Un peu plus loin, Jésus dit : "Ne vous faites pas de souci sur ce que vous aurez à répondre à ceux qui vous interrogent, aux juges qui essaient de vous faire abjurer. N'ayez pas peur. Il n'est pas nécessaire de préparer votre discours car l'Esprit Saint parlera dans votre cœur." Il faut donc devant l'hostilité, devant la persécution éventuellement, mais aussi devant l'incompréhension des autres, il faut nous reposer sur l'Esprit Saint, dans la grâce de Dieu qui nous est donnée et qui suffira pur nous faire dire le message du Christ, l'évangile, quels que soient ceux qui nous menacent. Voilà ce qu'il faut retenir de cette page.

Il y a au milieu de ces différentes affirmations relatives aux persécutions, il y a une phrase particulièrement difficile et qui a été interprétée comme on l'a pu, mais jamais de façon satisfaisante. C'est cette parole de Jésus : "Quand quelqu'un dit une parole contre le Fils de l'Homme cela pourra lui être pardonné, mais quand il aura blasphémé contre le saint Esprit, cela ne lui sera pas remis". Comment se fait-il qu'on puisse rejeter le Christ et être pardonné, et quel est ce mystérieux blasphème contre l'Esprit qui lui, ne peut pas être pardonné ? D'abord, est-ce que nous seront pardonnées nos trahisons à l'égard du Christ ? Juste dans le passage qui précède, Jésus semble dire exactement le contraire : "quiconque se sera déclaré pour moi devant les hommes, le Fils de l'Homme se déclarera pour lui devant les anges de Dieu, et celui qui m'aura renié à la face des hommes sera renié à la face des anges". Si nous sommes reniés quand nous renions le Christ, comment peut-il dire ensuite que si nous disons une parole contre le Fils de l'Homme cela nous sera pardonné ? C'est très mystérieux, je ne vois pas comment nous pouvons élucider exactement l'apparente contradiction entre ces deux affirmations.

Plus grave encore, quel est ce blasphème contre le Saint Esprit qui lui, ne pourra jamais être pardonné?

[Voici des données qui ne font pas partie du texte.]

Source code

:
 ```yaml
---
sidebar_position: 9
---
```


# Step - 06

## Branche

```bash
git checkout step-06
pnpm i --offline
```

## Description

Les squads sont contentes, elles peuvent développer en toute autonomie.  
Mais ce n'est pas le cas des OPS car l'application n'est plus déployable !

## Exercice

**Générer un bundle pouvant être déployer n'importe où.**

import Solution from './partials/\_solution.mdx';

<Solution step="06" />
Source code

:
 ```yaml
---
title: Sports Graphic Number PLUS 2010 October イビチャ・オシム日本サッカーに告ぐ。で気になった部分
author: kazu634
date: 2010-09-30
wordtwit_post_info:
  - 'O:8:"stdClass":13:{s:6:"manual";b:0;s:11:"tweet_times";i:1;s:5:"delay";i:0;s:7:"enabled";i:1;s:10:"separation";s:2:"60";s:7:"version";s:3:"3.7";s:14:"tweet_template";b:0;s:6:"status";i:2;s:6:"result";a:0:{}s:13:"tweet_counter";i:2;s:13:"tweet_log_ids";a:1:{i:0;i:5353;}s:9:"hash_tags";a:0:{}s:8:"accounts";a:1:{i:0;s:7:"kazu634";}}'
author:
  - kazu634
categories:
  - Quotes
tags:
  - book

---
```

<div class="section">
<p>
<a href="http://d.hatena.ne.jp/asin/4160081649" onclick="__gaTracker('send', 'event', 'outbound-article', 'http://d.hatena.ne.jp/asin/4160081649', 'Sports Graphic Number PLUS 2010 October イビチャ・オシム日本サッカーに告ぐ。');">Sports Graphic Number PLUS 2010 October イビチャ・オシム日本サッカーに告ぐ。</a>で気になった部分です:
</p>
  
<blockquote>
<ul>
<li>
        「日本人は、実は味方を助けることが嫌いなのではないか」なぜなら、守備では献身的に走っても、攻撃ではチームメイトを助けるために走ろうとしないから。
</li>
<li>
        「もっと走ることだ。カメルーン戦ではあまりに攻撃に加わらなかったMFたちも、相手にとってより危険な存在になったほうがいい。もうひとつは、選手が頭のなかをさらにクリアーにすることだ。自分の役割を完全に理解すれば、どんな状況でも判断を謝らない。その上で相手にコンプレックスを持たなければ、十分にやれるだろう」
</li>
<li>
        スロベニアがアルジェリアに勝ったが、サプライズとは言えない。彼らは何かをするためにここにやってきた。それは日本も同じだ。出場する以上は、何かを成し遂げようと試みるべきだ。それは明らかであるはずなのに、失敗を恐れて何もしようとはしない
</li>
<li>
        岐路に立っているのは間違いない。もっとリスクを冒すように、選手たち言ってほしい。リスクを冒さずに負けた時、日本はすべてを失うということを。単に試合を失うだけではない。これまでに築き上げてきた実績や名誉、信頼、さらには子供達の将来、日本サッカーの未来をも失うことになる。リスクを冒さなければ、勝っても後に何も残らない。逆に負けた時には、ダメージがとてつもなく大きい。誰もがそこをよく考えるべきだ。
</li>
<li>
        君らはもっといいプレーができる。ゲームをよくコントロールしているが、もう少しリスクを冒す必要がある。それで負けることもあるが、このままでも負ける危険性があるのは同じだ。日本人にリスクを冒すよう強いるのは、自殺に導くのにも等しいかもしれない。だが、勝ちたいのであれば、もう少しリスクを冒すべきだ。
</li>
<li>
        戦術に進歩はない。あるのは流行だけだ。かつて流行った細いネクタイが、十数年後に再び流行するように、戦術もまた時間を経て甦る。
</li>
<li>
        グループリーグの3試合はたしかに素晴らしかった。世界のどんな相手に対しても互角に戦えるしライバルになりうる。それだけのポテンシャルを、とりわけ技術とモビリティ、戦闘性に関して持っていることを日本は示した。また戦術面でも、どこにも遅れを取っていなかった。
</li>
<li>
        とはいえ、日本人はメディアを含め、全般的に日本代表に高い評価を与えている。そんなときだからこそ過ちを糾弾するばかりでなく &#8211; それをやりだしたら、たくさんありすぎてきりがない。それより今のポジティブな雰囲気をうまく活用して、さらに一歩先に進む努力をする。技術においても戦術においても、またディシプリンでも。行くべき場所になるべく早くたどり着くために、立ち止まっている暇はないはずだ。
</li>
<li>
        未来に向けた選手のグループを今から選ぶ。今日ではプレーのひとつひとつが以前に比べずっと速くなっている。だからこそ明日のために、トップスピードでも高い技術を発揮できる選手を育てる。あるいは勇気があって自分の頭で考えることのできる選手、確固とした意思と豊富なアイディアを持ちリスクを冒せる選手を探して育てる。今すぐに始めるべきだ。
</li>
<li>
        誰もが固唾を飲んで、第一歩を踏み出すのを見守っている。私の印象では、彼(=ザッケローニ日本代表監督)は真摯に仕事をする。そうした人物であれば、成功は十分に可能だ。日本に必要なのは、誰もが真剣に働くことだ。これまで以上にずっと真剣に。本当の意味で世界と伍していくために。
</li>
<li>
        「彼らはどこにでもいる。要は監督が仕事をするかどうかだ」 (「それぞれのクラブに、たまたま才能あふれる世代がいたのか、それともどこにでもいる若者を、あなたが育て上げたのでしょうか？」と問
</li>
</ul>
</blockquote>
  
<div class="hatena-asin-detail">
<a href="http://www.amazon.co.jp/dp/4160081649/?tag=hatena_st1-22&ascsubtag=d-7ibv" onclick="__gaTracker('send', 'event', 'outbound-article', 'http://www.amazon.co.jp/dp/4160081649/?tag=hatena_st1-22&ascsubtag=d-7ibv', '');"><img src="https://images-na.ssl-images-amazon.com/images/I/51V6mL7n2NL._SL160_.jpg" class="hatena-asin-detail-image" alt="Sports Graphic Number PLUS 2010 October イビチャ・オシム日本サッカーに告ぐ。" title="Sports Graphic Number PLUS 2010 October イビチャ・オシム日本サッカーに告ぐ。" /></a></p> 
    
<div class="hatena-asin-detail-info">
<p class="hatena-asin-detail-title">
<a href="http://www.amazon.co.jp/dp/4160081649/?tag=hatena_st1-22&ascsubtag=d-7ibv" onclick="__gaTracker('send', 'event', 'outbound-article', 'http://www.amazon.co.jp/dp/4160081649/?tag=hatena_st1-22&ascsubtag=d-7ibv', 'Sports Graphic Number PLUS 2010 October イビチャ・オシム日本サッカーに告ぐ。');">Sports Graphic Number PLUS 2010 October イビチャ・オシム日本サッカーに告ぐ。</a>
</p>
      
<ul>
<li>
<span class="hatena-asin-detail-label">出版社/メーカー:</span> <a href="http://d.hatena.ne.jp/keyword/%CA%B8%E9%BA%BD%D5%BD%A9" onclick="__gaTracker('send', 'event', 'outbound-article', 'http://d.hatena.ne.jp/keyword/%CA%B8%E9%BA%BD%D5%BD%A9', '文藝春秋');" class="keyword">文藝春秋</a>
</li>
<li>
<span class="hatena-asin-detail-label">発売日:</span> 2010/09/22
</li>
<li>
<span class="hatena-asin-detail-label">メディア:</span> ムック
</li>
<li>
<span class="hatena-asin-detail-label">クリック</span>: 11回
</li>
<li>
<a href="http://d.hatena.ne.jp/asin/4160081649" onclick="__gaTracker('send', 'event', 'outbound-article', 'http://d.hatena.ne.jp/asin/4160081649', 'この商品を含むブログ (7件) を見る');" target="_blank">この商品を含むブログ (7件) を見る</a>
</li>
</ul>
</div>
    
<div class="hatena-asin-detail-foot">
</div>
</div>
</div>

Peut-être pouvons-nous avoir une lueur, car si le Père est celui qui nous a créés, si le Fils est celui qui a voulu nous sauver et qui pour cela s'est incarné, est mort et est ressuscité, l'Esprit est celui qui fait pénétrer la grâce à l'intérieur de notre cœur et qui nous remplit de la présence de Dieu. Blasphémer contre l'Esprit, c'est sans doute refuser de reconnaître cette présence de Dieu en notre cœur. Il est certain que si nous ne considérons pas que Dieu fait partie de notre vie, que Dieu est présent en nous et qu'ainsi la grâce de Dieu nous pénètre et peut nous pardonner, si nous ne croyons pas que Dieu nous pardonne, effectivement à ce moment-là, nous ne serons pas pardonnés. Il faut que nous ayons confiance dans la miséricorde de Dieu pour que cette miséricorde puisse s'accomplir dans notre propre cœur. Si nous refusons cela au nom d'une justice vengeresse de Dieu, au nom d'une sévérité morale, si nous n'acceptions pas ce pardon, cette miséricorde, alors nous serons certainement perdus, parce qu'il faut croire à la miséricorde pour la recevoir.

Que nous soyons toujours confiants dans cette grâce de Dieu que l'Esprit Saint répand dans nos cœurs, et qui, quelles que soient nos fautes, suffira à nous sauver.